Personal information
- Date of birth: December 19, 1964 (age 61)
- Place of birth: Dallas, Texas, U.S.
- Height: 5 ft 11 in (1.80 m)
- Positions: Goalkeeper; midfielder;

Youth career
- 1984–1987: SMU Mustangs

Senior career*
- Years: Team / Apps / (Gls)
- 1988–1989: Dallas Sidekicks (indoor) / 4 / (0)
- 1989–1990: Atlanta Attack (indoor)
- 1990–1991: Baltimore Blast (indoor) / 19 / (0)
- 1991–1992: Dallas Sidekicks (indoor) / 17 / (0)
- 1994–1997: Dallas Sidekicks (indoor) / 36 / (0)

= Hank Henry (soccer) =

American soccer player

Hank Henry is an American retired soccer player who played professionally in the Major Indoor Soccer League and Continental Indoor Soccer League.

Henry attended Southern Methodist University, playing on the men's soccer team from 1984 to 1987. He graduated with a bachelor's degree in public relations. In 1988, Henry attended an open tryout with the Dallas Sidekicks and was signed to the team's developmental squad. Over two years, he played four regular season games. The Sidekicks released him in December 1989. On December 22, 1989, Henry with the Atlanta Attack of the American Indoor Soccer Association for the remainder of the season.
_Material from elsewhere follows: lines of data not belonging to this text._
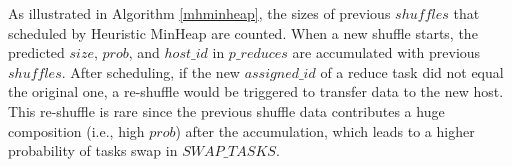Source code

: As illustrated in Algorithm \ref{mhminheap}, the sizes of previous $shuffles$ that scheduled by Heuristic MinHeap are counted. 
When a new shuffle starts, the predicted $size$, $prob$, and $host\_id$ in $p\_reduces$ are accumulated with previous $shuffles$. 
After scheduling, if the new $assigned\_id$ of a reduce task did not equal the original one, a re-shuffle would be triggered to transfer data to the new host. 
This re-shuffle is rare since the previous shuffle data contributes a huge composition (i.e., high $prob$) after the accumulation, 
which leads to a higher probability of tasks swap in $SWAP\_TASKS$.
In November 1990, the Baltimore Blast brought him in for a one-day trial. That led the team to signing him as a backup for the 1990–1991 season. The Blast released Henry in September 1991 and he returned to the Dallas Sidekicks for the 1991–1992 season. During the 1991–1992 season, Henry played nine games in goal and another eight as a midfielder. The Sidekicks again released him, but in 1994 Henry rejoined Dallas, which was no playing in the Continental Indoor Soccer League. In 1995, he had his best season, winning all ten games he played in goal. He works at Riverbend Sandler Pools.